▶ _ACTION ITEM_: Report all lines of the data below that hold the word "createBook".

▶ _SUPPLIED INFORMATION_:
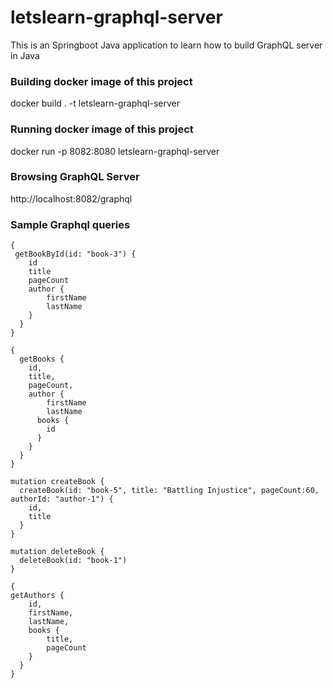 # letslearn-graphql-server
This is an Springboot Java application to learn how to build GraphQL server in Java

### Building docker image of this project
docker build . -t letslearn-graphql-server

### Running docker image of this project
docker run -p 8082:8080 letslearn-graphql-server

### Browsing GraphQL Server
http://localhost:8082/graphql

### Sample Graphql queries
```
{
 getBookById(id: "book-3") {
    id
    title
    pageCount
    author {
        firstName
        lastName
    }
  } 
}
```
```
{
  getBooks {
    id,
    title,
    pageCount,
    author {
        firstName
        lastName
      books {
        id
      }
    }
  }
}
```
```
mutation createBook {
  createBook(id: "book-5", title: "Battling Injustice", pageCount:60, authorId: "author-1") {
    id,
    title
  }
}
```
```
mutation deleteBook {
  deleteBook(id: "book-1")
}
```
```
{
getAuthors {
    id,
    firstName,
    lastName,
    books {
        title,
        pageCount
    }
  } 
}
```
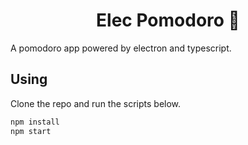 <h1 align="center">Elec Pomodoro 🍎</h1>

A pomodoro app powered by electron and typescript.

## Using
Clone the repo and run the scripts below.
```bash
npm install
npm start 
```
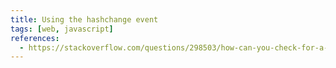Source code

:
 ```yaml
---
title: Using the hashchange event
tags: [web, javascript]
references:
  - https://stackoverflow.com/questions/298503/how-can-you-check-for-a-hash-in-a-url-using-javascript
---
```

▶ _TASK RESPONSE_:
mutation createBook {
  createBook(id: "book-5", title: "Battling Injustice", pageCount:60, authorId: "author-1") {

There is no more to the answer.